Ellis Fighting for a Greener, More Eco-Friendly Texas
Legislation would increase renewable energy use, reduce emissions, boost efficiency
AUSTIN — Senator Rodney Ellis (D-Houston) today called for swift action on a series of legislation which will reduce emissions, combat global warming, increase renewable energy use, create new high-tech green jobs and boost energy efficiency in Texas.
The Ellis environment package, includes:
- SB 119, clean cars legislation, which would adopt California's emissions standards for 2012 cars;
- SB 136, legislation to create a Texas Cap & Trade system to combat the effects of global warming;
- SB 108, legislation to create a Texas Green Jobs Skills Development Program. This bill intends to take advantage of Texas' potential for growth in the renewable energy and energy efficiency markets to bring thousands of new green jobs to Texas;
- SB 128, SB 130, and SB 133 gives tax breaks for green buildings, hybrid and electric cars and renewable energy devices like solar panels and geothermal heat pumps.
- SB 435, which will give a big boost to solar and renewable power. The legislation would require that Texas receive 5 percent of its peak power production from renewable sources, such as solar, bio-mass and geothermal. The legislation targets peak energy use to combat pollution when Texans are using the most energy.
"I am proud to have filed comprehensive environmental legislation which will increase the use of renewable energy, significantly cut carbon emissions, help create jobs and boost energy efficiency," said Ellis.
Cutting Emissions/Cap & Trade
Senate Bill 119 would instruct the Texas Commission on Environmental Equality (TCEQ) to implement a low-emissions vehicle program consistent with the more stringent California Low Emissions Vehicle II, starting in automobiles for model year 2012. The EPA is currently reviewing California's plan, which confronts many of the air quality challenges facing Texas.
Senate Bill 136, will create a cap & trade system for Texas. The legislation will require the TCEQ to quantify Texas’ carbon emissions from 1990 and create a plan to return the state to that level by 2023. Most climate scientists believe Texas will need 80 percent reductions from 1990 levels by 2050. The legislation would not be implemented until 2015, which would allow Texas several years of planning. Texas companies can, however, take voluntary measures now and receive credits for doing so.

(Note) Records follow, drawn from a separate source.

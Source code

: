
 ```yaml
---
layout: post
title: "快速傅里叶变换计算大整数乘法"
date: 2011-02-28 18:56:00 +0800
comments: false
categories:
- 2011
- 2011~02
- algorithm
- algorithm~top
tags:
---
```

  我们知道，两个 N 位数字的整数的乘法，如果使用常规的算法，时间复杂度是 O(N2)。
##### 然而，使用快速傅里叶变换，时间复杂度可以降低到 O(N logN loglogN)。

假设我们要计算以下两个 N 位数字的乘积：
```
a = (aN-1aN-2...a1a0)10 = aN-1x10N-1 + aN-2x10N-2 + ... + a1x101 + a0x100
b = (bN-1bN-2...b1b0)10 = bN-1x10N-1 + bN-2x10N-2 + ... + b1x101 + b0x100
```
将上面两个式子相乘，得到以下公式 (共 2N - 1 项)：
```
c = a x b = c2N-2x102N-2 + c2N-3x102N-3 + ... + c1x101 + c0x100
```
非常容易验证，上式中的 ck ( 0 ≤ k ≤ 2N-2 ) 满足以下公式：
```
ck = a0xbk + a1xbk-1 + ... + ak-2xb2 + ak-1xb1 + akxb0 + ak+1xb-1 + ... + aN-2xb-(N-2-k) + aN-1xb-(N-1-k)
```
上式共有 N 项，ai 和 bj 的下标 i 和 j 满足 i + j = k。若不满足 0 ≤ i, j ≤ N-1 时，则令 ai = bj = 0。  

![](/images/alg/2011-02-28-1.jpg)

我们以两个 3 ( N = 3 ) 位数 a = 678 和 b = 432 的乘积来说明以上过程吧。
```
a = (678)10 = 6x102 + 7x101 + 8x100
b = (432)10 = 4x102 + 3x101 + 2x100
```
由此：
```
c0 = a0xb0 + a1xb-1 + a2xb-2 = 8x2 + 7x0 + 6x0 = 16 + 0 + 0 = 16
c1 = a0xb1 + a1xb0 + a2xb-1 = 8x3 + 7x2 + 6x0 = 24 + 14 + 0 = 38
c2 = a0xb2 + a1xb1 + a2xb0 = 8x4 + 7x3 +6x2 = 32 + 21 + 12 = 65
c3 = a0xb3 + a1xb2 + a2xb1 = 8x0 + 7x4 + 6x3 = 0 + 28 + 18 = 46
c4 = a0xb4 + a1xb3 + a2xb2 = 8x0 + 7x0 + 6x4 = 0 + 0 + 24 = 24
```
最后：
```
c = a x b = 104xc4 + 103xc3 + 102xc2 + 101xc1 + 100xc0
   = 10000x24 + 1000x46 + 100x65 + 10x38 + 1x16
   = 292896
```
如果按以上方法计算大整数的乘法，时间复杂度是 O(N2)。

"It is vital to remember that carbon regulation will help Texas' economy," said Ellis. "If Texas leaders are involved in finding solutions to global warming, our economy could benefit greatly. We've barely begun to take advantage of the economic benefits of these proposals."

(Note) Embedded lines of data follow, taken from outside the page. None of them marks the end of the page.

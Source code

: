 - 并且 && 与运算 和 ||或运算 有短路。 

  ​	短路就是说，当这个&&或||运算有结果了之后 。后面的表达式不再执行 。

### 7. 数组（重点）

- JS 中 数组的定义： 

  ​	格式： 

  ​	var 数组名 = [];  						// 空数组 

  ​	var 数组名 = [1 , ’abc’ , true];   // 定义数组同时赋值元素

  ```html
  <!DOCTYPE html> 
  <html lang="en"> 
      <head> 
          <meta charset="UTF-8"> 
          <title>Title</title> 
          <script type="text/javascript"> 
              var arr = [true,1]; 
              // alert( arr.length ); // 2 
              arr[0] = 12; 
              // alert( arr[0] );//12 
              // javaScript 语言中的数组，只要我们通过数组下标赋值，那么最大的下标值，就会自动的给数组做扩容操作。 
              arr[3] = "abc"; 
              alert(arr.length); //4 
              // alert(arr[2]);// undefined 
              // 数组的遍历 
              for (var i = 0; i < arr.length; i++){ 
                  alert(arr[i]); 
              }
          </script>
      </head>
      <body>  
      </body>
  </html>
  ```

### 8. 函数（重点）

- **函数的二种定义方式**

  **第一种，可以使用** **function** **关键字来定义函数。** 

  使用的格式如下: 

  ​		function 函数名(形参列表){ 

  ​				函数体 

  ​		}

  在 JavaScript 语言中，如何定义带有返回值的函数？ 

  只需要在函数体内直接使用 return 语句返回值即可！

There is tremendous opportunity for economic growth in the areas of energy efficiency, renewable energy, and green building and retrofits. The Governor’s State Energy Plan projected that two-thirds of all energy jobs created over the next decade will be in renewable energy. Green jobs training is also a priority in the recently passed federal stimulus package, which provided $500 million for green jobs training. Senate Bill 108 would position Texas to draw down some of those federal dollars to create thousands of new jobs in clean energy.
"Green jobs are the wave of the future, and Texas needs to do everything we can to now to start planning for that future today," said Ellis. "Senate Bill 108 moves us forward and will help us take advantage of the unprecedented efforts made at the federal level toward energy efficiency, weatherizing and other green projects."
According to the Renewable Energy Assessment done by the State Energy Conservation Office, Texas could get all of its power if we could harness even one per cent of the potential energy from solar. Texas currently generates less than one one-hundredth of a per cent from solar energy. Senate Bill 435 would give a big push to solar, geothermal, bio-mass and other renewables by requiring Texas generate 5 percent of its peak power production for renewable sources. By mandating 5 percent use of renewable energy during peak power, Texas will significantly cut down on pollution precisely when Texans are using the most energy.
"Everyone knows by now that Texas is the leader in wind energy, producing more than any other state, including California," said Ellis. "But so far, we've been beaten badly in the solar race, by just about everybody -- including New Jersey, which has a fraction of the solar potential of Texas. That is unacceptable and SB 435 will change that by requiring 5 percent of our power during peak energy use come from solar, bio-mass, geothermal and other renewable energies beyond just wind."